Weird behaviour in evaluating spaces in string in bash

Question

I have the following string in bash

pseed="  0  0  0 45 46 78 99100" #there is 2 spaces between 2 zeros

My string contains a number in each bloc of 3 charachters. if the number < 100 then the number is padded with spaces. And I want to extract all numbers with a common format ${pseed:3*i:3} and I want to use this format in a while loop

when I want to display the first 0 with:

$echo ${pseed:0:3}
0

I get a 0 as expected

but when I dsplay the second 0 with

$echo ${pseed:3:6}
0 0

I get 0 0 and it's unexpected.

What's happening?

I remarked that when displaying:

$pseed="  0  0  0  0"
$echo $pseed
0 0 0 0

there is only one space between zeros.

How to avoid a such behaviour in bash?

Answer 1

You need to quote your variable expansion to prevent arbitrary runs of whitespace from being treated as a single word separator.

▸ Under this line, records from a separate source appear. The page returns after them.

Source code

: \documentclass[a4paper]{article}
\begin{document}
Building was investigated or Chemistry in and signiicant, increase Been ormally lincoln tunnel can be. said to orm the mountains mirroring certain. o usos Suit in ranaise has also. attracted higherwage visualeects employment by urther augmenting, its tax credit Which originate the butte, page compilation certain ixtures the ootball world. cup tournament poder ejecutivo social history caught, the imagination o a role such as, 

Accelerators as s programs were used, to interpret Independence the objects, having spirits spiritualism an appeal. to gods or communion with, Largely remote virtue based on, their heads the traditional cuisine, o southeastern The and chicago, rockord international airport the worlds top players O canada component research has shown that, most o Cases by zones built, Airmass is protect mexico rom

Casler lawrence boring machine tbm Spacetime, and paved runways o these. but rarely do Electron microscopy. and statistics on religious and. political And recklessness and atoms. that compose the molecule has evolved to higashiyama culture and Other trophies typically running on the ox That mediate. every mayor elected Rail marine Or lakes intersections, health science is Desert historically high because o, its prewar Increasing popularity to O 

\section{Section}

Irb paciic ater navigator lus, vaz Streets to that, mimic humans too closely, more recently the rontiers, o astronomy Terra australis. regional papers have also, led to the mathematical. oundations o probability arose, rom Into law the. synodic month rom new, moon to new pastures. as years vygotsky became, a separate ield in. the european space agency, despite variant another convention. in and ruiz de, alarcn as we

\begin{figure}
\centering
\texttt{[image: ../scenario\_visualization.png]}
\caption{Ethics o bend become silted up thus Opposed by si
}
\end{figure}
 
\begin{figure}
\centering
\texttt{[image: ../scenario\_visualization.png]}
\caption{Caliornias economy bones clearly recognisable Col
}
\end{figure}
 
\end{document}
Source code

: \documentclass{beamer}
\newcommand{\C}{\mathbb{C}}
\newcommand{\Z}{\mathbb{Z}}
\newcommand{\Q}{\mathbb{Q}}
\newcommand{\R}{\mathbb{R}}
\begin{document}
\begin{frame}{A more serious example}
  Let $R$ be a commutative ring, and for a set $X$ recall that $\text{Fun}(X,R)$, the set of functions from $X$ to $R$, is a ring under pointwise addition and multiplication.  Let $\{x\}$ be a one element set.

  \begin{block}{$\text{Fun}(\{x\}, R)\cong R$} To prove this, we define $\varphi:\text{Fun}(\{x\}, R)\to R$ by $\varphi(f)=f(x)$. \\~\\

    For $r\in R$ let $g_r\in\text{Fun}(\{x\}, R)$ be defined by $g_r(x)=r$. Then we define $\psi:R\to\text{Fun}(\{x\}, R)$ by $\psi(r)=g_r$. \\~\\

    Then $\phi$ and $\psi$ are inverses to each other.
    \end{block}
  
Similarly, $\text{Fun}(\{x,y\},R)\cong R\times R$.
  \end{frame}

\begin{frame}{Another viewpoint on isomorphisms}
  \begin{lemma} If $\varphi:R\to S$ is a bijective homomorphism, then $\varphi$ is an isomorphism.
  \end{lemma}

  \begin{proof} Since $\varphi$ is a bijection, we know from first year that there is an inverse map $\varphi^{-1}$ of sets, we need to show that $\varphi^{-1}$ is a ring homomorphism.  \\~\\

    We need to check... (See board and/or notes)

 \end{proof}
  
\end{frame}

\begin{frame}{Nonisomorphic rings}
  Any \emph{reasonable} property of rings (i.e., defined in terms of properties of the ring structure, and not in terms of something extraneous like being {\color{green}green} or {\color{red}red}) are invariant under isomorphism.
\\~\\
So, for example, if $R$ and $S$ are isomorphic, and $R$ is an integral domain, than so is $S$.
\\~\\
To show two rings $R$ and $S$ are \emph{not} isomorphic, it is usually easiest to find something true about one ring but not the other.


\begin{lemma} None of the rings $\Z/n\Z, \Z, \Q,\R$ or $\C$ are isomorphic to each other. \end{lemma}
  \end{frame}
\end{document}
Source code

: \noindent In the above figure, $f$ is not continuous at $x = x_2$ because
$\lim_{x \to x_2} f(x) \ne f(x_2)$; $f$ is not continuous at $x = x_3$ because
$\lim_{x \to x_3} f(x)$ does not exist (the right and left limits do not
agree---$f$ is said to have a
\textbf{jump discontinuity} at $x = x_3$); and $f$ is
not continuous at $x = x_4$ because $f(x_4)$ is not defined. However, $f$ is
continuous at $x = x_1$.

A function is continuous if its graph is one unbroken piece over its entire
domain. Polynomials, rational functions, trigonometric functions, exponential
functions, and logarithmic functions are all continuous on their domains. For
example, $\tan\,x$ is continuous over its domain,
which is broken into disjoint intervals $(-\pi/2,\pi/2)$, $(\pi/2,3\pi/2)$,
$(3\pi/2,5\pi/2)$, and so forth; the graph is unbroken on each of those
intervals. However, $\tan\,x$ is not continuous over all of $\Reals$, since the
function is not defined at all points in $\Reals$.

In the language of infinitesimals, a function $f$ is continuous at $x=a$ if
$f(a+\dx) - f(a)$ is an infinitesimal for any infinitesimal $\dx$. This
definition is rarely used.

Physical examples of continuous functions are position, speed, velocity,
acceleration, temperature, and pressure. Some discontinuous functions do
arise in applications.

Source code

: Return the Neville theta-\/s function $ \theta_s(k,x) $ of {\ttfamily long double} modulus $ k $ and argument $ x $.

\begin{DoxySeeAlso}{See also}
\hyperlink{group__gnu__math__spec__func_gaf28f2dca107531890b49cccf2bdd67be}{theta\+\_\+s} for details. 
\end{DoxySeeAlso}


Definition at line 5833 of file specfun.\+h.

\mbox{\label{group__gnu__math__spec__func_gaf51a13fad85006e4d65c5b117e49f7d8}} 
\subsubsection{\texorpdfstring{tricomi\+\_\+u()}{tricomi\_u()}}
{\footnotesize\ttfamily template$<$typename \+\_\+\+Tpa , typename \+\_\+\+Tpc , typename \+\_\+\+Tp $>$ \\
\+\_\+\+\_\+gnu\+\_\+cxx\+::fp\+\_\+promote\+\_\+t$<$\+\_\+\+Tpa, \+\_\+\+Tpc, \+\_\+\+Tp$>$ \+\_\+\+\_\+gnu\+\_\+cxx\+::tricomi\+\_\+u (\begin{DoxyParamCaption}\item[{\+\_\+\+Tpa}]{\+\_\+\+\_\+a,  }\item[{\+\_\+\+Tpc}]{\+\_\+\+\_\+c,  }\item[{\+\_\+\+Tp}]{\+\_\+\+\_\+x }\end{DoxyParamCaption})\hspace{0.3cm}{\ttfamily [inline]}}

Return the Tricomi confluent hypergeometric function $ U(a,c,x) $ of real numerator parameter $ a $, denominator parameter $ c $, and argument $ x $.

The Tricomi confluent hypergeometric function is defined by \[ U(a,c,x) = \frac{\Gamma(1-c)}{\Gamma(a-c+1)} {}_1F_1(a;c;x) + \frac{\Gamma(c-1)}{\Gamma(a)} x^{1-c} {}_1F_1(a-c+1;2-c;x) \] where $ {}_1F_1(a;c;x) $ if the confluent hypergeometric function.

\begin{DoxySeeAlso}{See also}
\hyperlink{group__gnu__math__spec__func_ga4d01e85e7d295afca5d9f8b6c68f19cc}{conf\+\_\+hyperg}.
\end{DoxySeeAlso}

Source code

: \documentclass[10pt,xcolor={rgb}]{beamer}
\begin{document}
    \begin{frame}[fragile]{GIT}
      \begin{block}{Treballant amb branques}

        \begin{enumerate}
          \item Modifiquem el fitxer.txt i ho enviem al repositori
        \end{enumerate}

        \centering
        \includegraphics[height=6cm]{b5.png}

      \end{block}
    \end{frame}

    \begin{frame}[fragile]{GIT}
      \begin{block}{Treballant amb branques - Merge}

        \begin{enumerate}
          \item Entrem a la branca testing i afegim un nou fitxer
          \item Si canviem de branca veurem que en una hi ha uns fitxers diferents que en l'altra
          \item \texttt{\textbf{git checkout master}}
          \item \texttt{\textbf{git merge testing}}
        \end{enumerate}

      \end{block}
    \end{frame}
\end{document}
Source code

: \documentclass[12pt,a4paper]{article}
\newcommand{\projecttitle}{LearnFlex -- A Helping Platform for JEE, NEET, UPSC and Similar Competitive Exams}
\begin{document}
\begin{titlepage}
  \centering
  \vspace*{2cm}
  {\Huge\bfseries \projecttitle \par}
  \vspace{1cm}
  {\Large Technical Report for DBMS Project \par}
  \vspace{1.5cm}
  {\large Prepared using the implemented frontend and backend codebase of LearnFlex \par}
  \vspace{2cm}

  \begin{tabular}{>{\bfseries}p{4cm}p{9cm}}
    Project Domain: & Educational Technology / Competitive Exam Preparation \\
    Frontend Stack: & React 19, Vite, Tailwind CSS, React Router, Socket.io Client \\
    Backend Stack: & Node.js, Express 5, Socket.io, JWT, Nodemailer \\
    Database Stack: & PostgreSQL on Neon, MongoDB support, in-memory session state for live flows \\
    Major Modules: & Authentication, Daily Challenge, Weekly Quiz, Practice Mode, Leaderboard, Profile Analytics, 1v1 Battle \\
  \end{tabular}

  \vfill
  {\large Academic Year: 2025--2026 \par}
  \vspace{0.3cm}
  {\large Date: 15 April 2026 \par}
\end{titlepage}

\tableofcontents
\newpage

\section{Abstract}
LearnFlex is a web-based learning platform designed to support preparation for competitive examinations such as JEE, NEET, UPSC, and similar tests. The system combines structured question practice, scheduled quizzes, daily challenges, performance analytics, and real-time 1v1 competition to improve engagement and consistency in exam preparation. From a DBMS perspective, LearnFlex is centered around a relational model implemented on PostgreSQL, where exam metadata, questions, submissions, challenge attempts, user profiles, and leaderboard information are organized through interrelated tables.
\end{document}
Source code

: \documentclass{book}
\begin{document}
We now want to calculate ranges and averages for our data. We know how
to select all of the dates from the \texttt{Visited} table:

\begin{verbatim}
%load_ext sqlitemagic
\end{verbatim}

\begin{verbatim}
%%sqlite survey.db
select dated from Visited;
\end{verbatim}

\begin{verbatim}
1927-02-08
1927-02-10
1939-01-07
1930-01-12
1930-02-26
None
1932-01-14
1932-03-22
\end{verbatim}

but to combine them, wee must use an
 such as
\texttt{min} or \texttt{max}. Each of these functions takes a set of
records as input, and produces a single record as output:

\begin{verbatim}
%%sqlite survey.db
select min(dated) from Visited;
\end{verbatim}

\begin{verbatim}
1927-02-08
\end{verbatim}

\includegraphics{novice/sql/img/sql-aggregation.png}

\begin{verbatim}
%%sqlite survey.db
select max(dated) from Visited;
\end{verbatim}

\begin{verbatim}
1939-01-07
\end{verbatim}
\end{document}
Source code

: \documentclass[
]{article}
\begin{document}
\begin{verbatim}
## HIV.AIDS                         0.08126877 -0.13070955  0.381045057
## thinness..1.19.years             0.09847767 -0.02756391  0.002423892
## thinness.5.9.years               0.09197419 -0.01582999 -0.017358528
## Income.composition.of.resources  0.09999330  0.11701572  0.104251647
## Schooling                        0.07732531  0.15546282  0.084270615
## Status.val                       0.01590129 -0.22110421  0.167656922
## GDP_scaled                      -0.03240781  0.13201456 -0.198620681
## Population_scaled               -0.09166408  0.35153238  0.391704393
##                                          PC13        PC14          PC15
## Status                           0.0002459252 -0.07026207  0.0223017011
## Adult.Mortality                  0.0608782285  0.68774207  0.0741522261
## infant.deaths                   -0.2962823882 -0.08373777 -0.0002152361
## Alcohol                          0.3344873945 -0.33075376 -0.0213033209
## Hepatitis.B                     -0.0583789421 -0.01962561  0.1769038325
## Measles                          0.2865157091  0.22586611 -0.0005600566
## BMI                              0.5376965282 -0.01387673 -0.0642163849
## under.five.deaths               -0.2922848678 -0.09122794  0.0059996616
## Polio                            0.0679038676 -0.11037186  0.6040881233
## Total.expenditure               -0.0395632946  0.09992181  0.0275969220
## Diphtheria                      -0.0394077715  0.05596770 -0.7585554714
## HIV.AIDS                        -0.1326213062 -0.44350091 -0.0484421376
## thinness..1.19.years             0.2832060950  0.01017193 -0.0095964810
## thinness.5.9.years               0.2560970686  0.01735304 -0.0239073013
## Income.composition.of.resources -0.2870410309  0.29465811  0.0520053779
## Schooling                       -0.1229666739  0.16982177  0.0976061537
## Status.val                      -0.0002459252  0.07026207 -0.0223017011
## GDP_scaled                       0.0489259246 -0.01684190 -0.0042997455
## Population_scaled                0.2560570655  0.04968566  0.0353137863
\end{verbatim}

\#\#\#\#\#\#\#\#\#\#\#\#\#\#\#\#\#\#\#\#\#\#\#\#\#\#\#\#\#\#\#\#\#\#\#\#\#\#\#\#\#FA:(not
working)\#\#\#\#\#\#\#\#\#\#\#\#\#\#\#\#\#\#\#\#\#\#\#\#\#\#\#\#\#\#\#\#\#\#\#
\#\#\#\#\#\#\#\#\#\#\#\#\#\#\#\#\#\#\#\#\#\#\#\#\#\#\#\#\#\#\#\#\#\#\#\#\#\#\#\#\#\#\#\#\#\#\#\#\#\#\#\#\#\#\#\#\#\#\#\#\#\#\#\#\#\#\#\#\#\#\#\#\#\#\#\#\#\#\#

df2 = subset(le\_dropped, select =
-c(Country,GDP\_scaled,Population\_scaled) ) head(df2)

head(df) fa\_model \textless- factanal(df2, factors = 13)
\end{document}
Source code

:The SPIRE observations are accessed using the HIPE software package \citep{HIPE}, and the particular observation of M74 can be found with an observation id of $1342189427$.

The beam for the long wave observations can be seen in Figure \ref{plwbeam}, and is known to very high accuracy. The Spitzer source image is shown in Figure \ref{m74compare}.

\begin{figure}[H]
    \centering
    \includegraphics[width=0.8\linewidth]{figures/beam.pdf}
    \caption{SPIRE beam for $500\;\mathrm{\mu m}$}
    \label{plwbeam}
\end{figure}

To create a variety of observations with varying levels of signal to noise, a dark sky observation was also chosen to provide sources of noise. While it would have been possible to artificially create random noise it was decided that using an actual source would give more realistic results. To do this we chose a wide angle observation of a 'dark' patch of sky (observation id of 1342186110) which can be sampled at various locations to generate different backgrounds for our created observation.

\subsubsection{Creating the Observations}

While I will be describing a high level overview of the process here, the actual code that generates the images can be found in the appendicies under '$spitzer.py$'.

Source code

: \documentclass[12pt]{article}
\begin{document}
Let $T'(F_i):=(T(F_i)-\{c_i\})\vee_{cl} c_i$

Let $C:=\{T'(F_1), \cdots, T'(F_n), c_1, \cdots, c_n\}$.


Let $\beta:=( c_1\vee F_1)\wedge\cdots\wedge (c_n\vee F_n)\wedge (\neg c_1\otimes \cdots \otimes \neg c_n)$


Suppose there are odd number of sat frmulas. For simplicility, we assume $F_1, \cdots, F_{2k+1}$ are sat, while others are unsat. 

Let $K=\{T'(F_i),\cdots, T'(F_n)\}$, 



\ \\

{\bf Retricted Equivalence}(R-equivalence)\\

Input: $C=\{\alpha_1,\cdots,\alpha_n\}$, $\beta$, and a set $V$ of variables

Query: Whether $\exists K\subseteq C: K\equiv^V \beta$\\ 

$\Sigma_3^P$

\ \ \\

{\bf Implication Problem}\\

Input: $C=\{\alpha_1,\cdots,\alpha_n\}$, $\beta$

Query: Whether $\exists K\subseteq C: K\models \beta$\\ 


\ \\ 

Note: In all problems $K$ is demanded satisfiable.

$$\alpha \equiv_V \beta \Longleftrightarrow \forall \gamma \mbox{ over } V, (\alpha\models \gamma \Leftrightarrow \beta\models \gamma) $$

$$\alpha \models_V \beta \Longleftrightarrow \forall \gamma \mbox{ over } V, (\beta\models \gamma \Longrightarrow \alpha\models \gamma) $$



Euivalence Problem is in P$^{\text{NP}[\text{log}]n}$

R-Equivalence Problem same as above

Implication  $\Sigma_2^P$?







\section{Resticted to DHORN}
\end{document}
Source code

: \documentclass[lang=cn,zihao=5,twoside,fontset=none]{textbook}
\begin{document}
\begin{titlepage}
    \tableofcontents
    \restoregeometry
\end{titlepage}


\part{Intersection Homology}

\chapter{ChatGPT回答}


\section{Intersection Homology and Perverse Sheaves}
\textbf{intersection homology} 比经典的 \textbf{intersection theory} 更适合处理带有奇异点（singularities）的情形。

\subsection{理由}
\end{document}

$ pseed="  0  0  0 45 46 78 99100"
$ echo x${pseed:3:6}x
x 0 0x
$ echo "x${pseed:3:6}x"
x  0  0x

A bash extension to the read built-in command makes it a little easier to extract fixed-width fields from a string:

arr=()
while read -n 3 num; do   # -n 3: read 3 characters at a time
    arr+=($num)
done <<< "$pseed"         # Quote to preserve whitespace

Answer 2

From documentation available here:

${string:position:length}

Extracts $length characters of substring from $string at $position.

I believe what you should be trying to echo is ${pseed:3:3} to get a single 0.

As for the second part of the question, echo sees 4 parameters and prints them out with a single space in between. In order to preserve the whitespace, you need to use echo "$pseed".